Sassou Nguesso ou la tragédie des militarocraties africaines

Denis Sassou Nguesso, President of the Republic of the Congo, addresses the general debate of the sixty-fourth session of the General Assembly. 25/Sep/2009. United Nations, New York. UN Photo/Marco Castro. www.unmultimedia.org/photo/

Dirigé d’une main de fer depuis des décénnies par Denis Sassou Nguesso, le Congo Brazaville pourra-t-il retrouver la démocratie ?

Par Kodjo Epou.

Denis Sassou Nguesso
Denis Sassou Nguesso, Président de la République du Congo, à l’ONU

Denis Sassou Nguésso, décidément, ne connait pas la mesure. Battu dans les urnes et chassé du pouvoir en 1992 à la faveur de l’ouverture démocratique, il est revenu cinq ans plus tard aux affaires par les armes, après avoir renversé son successeur élu, Pascal Lissouba. En 2016, il aura totalisé, à 72 ans, trente et un ans de règne.
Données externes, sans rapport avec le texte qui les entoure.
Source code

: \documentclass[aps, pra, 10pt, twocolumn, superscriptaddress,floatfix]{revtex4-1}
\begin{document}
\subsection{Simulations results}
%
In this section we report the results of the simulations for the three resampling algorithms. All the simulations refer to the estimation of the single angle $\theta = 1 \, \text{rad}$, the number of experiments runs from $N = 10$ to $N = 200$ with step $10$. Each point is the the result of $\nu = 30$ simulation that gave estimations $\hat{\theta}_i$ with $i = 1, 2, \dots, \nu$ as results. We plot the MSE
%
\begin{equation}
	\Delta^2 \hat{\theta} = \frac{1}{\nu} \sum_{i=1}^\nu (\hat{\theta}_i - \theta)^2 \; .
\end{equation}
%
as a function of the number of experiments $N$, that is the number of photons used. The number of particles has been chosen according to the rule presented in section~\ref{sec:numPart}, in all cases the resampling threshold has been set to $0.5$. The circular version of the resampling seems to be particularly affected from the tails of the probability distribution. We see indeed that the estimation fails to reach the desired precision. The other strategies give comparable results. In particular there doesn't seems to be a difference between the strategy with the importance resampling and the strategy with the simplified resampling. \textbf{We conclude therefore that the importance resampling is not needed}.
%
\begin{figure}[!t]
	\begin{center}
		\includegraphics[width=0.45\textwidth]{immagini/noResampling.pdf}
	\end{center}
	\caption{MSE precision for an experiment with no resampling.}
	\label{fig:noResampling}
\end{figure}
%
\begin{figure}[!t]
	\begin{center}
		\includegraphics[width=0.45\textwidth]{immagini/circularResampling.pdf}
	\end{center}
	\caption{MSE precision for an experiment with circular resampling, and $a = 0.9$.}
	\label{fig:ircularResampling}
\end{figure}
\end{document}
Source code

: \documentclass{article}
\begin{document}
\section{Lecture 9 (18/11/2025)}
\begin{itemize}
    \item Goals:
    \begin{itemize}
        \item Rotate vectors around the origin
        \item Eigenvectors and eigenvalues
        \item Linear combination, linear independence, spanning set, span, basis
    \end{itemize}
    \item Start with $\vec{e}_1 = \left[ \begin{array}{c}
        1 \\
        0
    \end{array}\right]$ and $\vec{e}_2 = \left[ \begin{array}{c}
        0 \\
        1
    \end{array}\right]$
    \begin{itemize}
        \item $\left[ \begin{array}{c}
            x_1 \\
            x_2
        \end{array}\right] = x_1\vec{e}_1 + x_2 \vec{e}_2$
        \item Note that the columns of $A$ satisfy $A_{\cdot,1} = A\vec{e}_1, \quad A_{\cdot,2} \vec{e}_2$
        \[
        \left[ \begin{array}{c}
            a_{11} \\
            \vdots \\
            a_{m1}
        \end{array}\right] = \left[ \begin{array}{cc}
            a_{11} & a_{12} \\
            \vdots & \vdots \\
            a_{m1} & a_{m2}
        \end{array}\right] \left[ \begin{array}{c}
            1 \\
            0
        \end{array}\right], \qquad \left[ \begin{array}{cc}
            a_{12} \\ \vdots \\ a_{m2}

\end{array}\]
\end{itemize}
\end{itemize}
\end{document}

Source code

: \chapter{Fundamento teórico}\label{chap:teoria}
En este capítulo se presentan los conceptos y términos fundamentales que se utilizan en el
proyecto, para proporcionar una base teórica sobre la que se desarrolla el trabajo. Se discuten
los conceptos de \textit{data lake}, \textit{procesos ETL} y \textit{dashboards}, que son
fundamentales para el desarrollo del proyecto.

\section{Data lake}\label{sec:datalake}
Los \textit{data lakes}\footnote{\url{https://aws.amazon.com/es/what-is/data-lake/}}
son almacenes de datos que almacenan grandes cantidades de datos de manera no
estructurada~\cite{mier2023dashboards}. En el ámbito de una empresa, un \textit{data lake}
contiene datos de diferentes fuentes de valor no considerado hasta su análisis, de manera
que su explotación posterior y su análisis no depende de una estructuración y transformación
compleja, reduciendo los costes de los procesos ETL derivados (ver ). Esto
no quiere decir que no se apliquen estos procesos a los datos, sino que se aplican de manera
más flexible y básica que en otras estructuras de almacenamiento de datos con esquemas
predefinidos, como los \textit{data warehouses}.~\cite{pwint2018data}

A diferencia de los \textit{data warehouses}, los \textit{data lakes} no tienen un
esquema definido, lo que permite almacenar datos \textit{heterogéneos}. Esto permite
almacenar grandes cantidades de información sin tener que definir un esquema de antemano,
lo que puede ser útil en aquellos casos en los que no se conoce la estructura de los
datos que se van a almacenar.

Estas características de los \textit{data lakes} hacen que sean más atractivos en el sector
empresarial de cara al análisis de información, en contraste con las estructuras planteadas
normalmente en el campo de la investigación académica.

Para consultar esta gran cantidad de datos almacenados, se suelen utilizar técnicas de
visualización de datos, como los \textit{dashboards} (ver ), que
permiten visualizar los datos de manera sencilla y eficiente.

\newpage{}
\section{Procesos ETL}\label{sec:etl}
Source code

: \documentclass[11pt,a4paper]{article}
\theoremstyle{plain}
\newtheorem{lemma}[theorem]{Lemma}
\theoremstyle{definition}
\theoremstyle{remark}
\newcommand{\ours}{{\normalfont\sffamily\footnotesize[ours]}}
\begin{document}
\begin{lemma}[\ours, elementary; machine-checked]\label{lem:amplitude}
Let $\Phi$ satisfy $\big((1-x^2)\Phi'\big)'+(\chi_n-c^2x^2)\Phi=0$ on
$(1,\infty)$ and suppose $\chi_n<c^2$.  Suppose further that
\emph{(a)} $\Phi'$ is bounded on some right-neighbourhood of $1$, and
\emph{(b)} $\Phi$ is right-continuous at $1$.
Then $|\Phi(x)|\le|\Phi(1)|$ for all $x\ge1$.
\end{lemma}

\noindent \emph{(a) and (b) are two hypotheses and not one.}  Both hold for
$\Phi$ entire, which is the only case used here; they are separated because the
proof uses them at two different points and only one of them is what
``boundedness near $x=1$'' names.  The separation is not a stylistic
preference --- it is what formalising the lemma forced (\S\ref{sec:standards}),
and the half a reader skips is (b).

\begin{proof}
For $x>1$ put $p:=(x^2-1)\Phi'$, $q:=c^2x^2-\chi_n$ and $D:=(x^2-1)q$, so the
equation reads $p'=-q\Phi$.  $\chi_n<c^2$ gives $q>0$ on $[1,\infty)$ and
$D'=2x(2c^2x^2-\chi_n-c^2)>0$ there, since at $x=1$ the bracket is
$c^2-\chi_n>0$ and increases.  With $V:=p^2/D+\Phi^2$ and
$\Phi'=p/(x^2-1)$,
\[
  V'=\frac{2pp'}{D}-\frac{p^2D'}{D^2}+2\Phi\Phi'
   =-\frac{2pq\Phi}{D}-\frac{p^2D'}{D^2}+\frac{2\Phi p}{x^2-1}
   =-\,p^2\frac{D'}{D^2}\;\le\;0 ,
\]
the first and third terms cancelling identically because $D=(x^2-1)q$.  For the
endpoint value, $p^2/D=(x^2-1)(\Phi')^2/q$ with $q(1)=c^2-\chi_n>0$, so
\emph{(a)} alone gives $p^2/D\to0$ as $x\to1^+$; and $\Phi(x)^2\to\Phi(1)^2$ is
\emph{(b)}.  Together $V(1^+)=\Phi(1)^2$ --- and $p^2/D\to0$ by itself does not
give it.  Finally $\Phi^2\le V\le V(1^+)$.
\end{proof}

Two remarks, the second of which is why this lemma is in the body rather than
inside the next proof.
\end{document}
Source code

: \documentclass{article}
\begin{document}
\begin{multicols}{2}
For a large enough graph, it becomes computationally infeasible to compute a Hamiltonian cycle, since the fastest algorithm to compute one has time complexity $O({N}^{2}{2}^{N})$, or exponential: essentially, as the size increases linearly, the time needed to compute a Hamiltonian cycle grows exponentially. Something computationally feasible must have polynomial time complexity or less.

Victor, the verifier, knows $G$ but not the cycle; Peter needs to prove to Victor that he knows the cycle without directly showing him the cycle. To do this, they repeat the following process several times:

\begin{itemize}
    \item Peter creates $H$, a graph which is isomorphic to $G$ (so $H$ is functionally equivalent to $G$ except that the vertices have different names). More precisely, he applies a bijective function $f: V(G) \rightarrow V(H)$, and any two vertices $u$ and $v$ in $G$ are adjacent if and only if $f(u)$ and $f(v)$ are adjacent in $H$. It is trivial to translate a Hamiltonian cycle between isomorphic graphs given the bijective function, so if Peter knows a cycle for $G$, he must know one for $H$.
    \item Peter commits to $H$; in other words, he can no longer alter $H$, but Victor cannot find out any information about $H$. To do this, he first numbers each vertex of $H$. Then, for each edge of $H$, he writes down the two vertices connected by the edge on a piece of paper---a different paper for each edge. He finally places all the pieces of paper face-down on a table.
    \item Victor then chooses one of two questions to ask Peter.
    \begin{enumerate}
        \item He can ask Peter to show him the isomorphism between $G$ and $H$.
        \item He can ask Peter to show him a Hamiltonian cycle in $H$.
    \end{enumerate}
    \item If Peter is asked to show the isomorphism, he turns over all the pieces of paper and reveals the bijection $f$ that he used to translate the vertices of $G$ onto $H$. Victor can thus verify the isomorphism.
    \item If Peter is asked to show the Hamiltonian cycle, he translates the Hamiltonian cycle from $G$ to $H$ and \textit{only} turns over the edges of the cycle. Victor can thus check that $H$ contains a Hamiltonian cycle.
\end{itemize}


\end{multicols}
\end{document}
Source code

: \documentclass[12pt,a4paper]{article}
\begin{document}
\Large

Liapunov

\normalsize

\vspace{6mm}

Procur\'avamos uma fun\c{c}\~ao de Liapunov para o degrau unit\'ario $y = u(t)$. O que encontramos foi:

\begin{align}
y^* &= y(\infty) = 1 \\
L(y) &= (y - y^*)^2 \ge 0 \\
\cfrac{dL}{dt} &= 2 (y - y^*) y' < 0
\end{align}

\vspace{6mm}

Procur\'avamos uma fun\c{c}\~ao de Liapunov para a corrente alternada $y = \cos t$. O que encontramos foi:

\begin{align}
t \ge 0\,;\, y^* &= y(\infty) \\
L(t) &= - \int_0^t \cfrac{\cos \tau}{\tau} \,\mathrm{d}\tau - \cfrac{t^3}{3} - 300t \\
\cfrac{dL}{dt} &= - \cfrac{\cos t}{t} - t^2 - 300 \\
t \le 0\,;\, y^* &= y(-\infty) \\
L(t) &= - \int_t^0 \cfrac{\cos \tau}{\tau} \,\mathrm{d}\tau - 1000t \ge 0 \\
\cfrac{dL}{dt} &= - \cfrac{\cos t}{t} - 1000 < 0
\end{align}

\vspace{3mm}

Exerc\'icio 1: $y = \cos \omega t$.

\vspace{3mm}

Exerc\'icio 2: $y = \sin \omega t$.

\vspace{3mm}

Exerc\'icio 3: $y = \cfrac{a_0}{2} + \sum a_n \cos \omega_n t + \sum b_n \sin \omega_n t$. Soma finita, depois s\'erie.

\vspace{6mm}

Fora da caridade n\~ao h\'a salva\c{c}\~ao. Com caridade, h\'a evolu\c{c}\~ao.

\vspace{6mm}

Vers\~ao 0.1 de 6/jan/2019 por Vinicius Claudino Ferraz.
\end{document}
Cela ne suffit pas à celui qui, au lieu d’emprunter une sortie qui l’honore et, en même temps, rend à son peuple un Congo paisible, invente deux trucs qu’il affuble de noms flatteurs : référendum constitutionnel et élection présidentielle. Une imposture. Objectifs non avoués ? Disposer infiniment des ressources de son pays et mourir président. L’embrouillamini  sans fin doit être désamorcé et le dictateur (selon les termes de Régis Marzin et Benjamin Moutsila) rendu à son sort de cruel putschiste.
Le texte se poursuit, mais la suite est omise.